(EXCERPTED RECORDS begins)

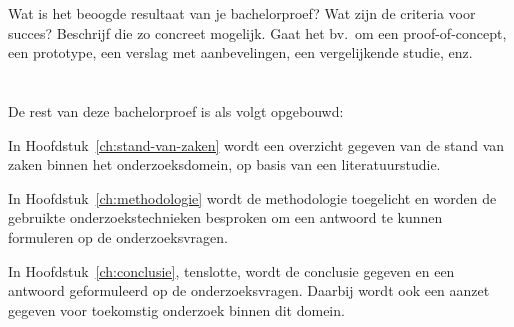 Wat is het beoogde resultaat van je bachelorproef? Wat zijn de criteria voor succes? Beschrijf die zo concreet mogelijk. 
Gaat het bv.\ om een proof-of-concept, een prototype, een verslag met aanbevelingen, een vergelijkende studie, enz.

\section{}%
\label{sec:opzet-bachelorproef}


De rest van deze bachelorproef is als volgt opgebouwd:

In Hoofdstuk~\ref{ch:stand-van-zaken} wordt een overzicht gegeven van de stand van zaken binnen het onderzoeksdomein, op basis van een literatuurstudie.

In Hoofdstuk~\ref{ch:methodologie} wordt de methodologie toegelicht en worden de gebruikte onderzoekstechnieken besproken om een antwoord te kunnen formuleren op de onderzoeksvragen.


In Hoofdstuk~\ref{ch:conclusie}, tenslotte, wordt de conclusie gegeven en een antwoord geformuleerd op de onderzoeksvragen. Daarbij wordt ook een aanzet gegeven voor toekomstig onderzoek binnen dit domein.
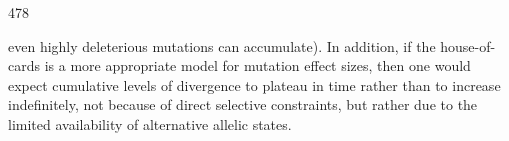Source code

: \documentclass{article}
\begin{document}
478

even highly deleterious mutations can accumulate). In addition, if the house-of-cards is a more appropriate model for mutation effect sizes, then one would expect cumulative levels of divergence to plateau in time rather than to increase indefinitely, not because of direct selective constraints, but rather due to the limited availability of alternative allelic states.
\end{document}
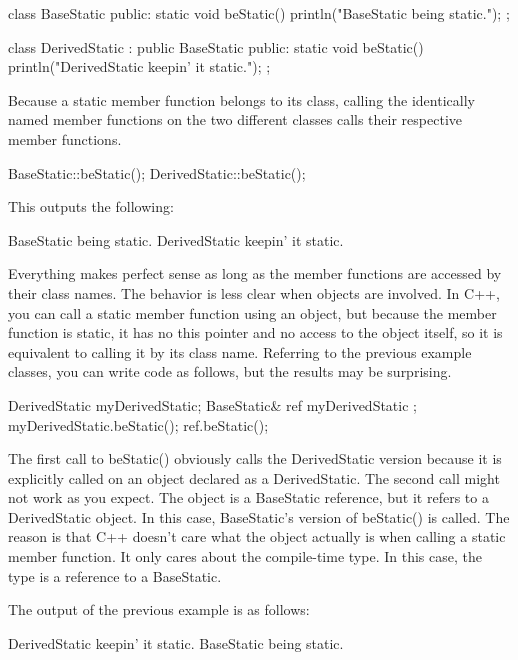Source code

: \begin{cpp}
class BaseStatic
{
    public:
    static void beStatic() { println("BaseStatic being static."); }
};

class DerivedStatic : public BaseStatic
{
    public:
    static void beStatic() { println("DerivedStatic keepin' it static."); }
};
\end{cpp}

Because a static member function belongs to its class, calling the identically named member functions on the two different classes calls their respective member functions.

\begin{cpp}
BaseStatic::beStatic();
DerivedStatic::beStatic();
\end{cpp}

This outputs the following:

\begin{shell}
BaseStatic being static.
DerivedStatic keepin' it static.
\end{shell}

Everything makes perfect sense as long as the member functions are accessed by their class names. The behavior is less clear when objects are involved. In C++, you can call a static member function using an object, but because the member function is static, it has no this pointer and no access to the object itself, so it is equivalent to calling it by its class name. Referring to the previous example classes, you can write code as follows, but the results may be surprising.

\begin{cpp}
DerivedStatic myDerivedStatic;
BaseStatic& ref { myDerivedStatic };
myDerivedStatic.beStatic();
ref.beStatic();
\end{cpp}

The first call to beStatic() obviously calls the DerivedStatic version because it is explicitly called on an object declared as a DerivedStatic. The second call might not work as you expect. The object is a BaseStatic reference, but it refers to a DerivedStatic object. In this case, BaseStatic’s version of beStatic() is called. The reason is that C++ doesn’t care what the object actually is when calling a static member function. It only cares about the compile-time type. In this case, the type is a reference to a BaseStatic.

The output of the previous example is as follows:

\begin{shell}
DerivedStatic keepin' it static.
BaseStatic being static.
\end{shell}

(EXCERPTED RECORDS ends)

• WHAT TO WORK ON
From the listing above, copy every line where the string "antwoord" is found.

• SOLUTION TO THE EXERCISE
In Hoofdstuk~\ref{ch:methodologie} wordt de methodologie toegelicht en worden de gebruikte onderzoekstechnieken besproken om een antwoord te kunnen formuleren op de onderzoeksvragen.
In Hoofdstuk~\ref{ch:conclusie}, tenslotte, wordt de conclusie gegeven en een antwoord geformuleerd op de onderzoeksvragen. Daarbij wordt ook een aanzet gegeven voor toekomstig onderzoek binnen dit domein.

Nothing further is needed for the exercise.